----- MATERIAL PROVIDED

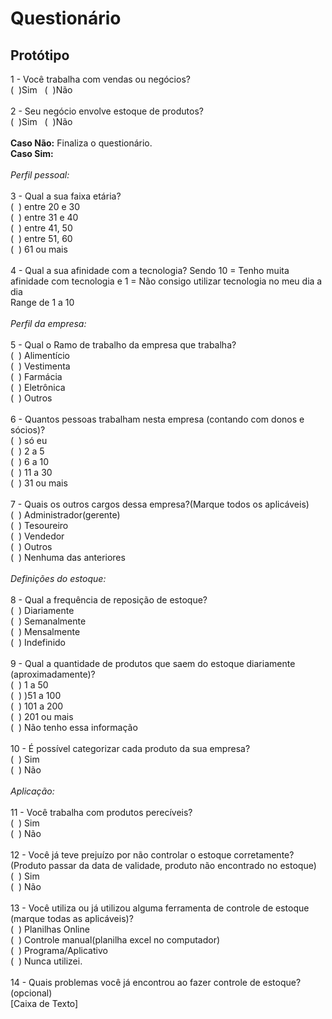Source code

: # Questionário

## Protótipo

1 - Você trabalha com vendas ou negócios?<br>
(&nbsp;&nbsp;)Sim&nbsp;&nbsp;&nbsp;(&nbsp;&nbsp;)Não<br><br>
2 - Seu negócio envolve estoque de produtos?<br>
(&nbsp;&nbsp;)Sim&nbsp;&nbsp;&nbsp;(&nbsp;&nbsp;)Não<br><br>
**Caso Não:** Finaliza o questionário.<br>
**Caso Sim:**<br><br>
*Perfil pessoal:*<br><br>
3 - Qual a sua faixa etária?<br>
(&nbsp;&nbsp;) entre 20 e 30<br>
(&nbsp;&nbsp;) entre 31 e 40<br>
(&nbsp;&nbsp;) entre 41, 50<br>
(&nbsp;&nbsp;) entre 51, 60<br>
(&nbsp;&nbsp;) 61 ou mais<br><br>
4 - Qual a sua afinidade com a tecnologia? Sendo 10 = Tenho muita afinidade com tecnologia e 1 = Não consigo utilizar tecnologia no meu dia a dia<br>
Range de 1 a 10<br><br>
*Perfil da empresa:*<br><br>
5 - Qual o Ramo de trabalho da empresa que trabalha?<br>
(&nbsp;&nbsp;) Alimentício<br>
(&nbsp;&nbsp;) Vestimenta<br>
(&nbsp;&nbsp;) Farmácia<br>
(&nbsp;&nbsp;) Eletrônica<br>
(&nbsp;&nbsp;) Outros<br><br>
6 - Quantos pessoas trabalham nesta empresa (contando com donos e sócios)?<br>
(&nbsp;&nbsp;) só eu<br>
(&nbsp;&nbsp;) 2 a 5<br>
(&nbsp;&nbsp;) 6 a 10<br>
(&nbsp;&nbsp;) 11 a 30<br>
(&nbsp;&nbsp;) 31 ou mais<br><br>
7 - Quais os outros cargos dessa empresa?(Marque todos os aplicáveis)<br>
(&nbsp;&nbsp;) Administrador(gerente)<br>
(&nbsp;&nbsp;) Tesoureiro<br>
(&nbsp;&nbsp;) Vendedor<br>
(&nbsp;&nbsp;) Outros<br>
(&nbsp;&nbsp;) Nenhuma das anteriores<br><br>
*Definições do estoque:*<br><br>
8 - Qual a frequência de reposição de estoque?<br>
(&nbsp;&nbsp;) Diariamente<br>
(&nbsp;&nbsp;) Semanalmente<br>
(&nbsp;&nbsp;) Mensalmente<br>
(&nbsp;&nbsp;) Indefinido<br><br>
9 - Qual a quantidade de produtos que saem do estoque diariamente (aproximadamente)?<br>
(&nbsp;&nbsp;) 1 a 50<br>
(&nbsp;&nbsp;) )51 a 100<br>
(&nbsp;&nbsp;) 101 a 200<br>
(&nbsp;&nbsp;) 201 ou mais<br>
(&nbsp;&nbsp;) Não tenho essa informação<br><br>
10 - É possível categorizar cada produto da sua empresa?<br>
(&nbsp;&nbsp;) Sim<br> 
(&nbsp;&nbsp;) Não<br><br>
*Aplicação:*<br><br>
11 - Você trabalha com produtos perecíveis? <br>
(&nbsp;&nbsp;) Sim<br>
(&nbsp;&nbsp;) Não<br><br>
12 - Você já teve prejuízo por não controlar o estoque corretamente? (Produto passar da data de validade, produto não encontrado no estoque)<br>
(&nbsp;&nbsp;) Sim<br>
(&nbsp;&nbsp;) Não<br><br>
13 - Você utiliza ou já utilizou alguma ferramenta de controle de estoque (marque todas as aplicáveis)?<br>
(&nbsp;&nbsp;) Planilhas Online<br>
(&nbsp;&nbsp;) Controle manual(planilha excel no computador)<br>
(&nbsp;&nbsp;) Programa/Aplicativo<br>
(&nbsp;&nbsp;) Nunca utilizei.<br><br>
14 - Quais problemas você já encontrou ao fazer controle de estoque? (opcional)<br>
[Caixa de Texto]<br>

----------

WHAT YOU NEED TO DO: Set the records down again exactly, and omit any picture in them.

SOLUTION FOR THIS TASK:
Source code

: # Questionário

## Protótipo

1 - Você trabalha com vendas ou negócios?<br>
(&nbsp;&nbsp;)Sim&nbsp;&nbsp;&nbsp;(&nbsp;&nbsp;)Não<br><br>
2 - Seu negócio envolve estoque de produtos?<br>
(&nbsp;&nbsp;)Sim&nbsp;&nbsp;&nbsp;(&nbsp;&nbsp;)Não<br><br>
**Caso Não:** Finaliza o questionário.<br>
**Caso Sim:**<br><br>
*Perfil pessoal:*<br><br>
3 - Qual a sua faixa etária?<br>
(&nbsp;&nbsp;) entre 20 e 30<br>
(&nbsp;&nbsp;) entre 31 e 40<br>
(&nbsp;&nbsp;) entre 41, 50<br>
(&nbsp;&nbsp;) entre 51, 60<br>
(&nbsp;&nbsp;) 61 ou mais<br><br>
4 - Qual a sua afinidade com a tecnologia? Sendo 10 = Tenho muita afinidade com tecnologia e 1 = Não consigo utilizar tecnologia no meu dia a dia<br>
Range de 1 a 10<br><br>
*Perfil da empresa:*<br><br>
5 - Qual o Ramo de trabalho da empresa que trabalha?<br>
(&nbsp;&nbsp;) Alimentício<br>
(&nbsp;&nbsp;) Vestimenta<br>
(&nbsp;&nbsp;) Farmácia<br>
(&nbsp;&nbsp;) Eletrônica<br>
(&nbsp;&nbsp;) Outros<br><br>
6 - Quantos pessoas trabalham nesta empresa (contando com donos e sócios)?<br>
(&nbsp;&nbsp;) só eu<br>
(&nbsp;&nbsp;) 2 a 5<br>
(&nbsp;&nbsp;) 6 a 10<br>
(&nbsp;&nbsp;) 11 a 30<br>
(&nbsp;&nbsp;) 31 ou mais<br><br>
7 - Quais os outros cargos dessa empresa?(Marque todos os aplicáveis)<br>
(&nbsp;&nbsp;) Administrador(gerente)<br>
(&nbsp;&nbsp;) Tesoureiro<br>
(&nbsp;&nbsp;) Vendedor<br>
(&nbsp;&nbsp;) Outros<br>
(&nbsp;&nbsp;) Nenhuma das anteriores<br><br>
*Definições do estoque:*<br><br>
8 - Qual a frequência de reposição de estoque?<br>
(&nbsp;&nbsp;) Diariamente<br>
(&nbsp;&nbsp;) Semanalmente<br>
(&nbsp;&nbsp;) Mensalmente<br>
(&nbsp;&nbsp;) Indefinido<br><br>
9 - Qual a quantidade de produtos que saem do estoque diariamente (aproximadamente)?<br>
(&nbsp;&nbsp;) 1 a 50<br>
(&nbsp;&nbsp;) )51 a 100<br>
(&nbsp;&nbsp;) 101 a 200<br>
(&nbsp;&nbsp;) 201 ou mais<br>
(&nbsp;&nbsp;) Não tenho essa informação<br><br>
10 - É possível categorizar cada produto da sua empresa?<br>
(&nbsp;&nbsp;) Sim<br> 
(&nbsp;&nbsp;) Não<br><br>
*Aplicação:*<br><br>
11 - Você trabalha com produtos perecíveis? <br>
(&nbsp;&nbsp;) Sim<br>
(&nbsp;&nbsp;) Não<br><br>
12 - Você já teve prejuízo por não controlar o estoque corretamente? (Produto passar da data de validade, produto não encontrado no estoque)<br>
(&nbsp;&nbsp;) Sim<br>
(&nbsp;&nbsp;) Não<br><br>
13 - Você utiliza ou já utilizou alguma ferramenta de controle de estoque (marque todas as aplicáveis)?<br>
(&nbsp;&nbsp;) Planilhas Online<br>
(&nbsp;&nbsp;) Controle manual(planilha excel no computador)<br>
(&nbsp;&nbsp;) Programa/Aplicativo<br>
(&nbsp;&nbsp;) Nunca utilizei.<br><br>
14 - Quais problemas você já encontrou ao fazer controle de estoque? (opcional)<br>
[Caixa de Texto]<br>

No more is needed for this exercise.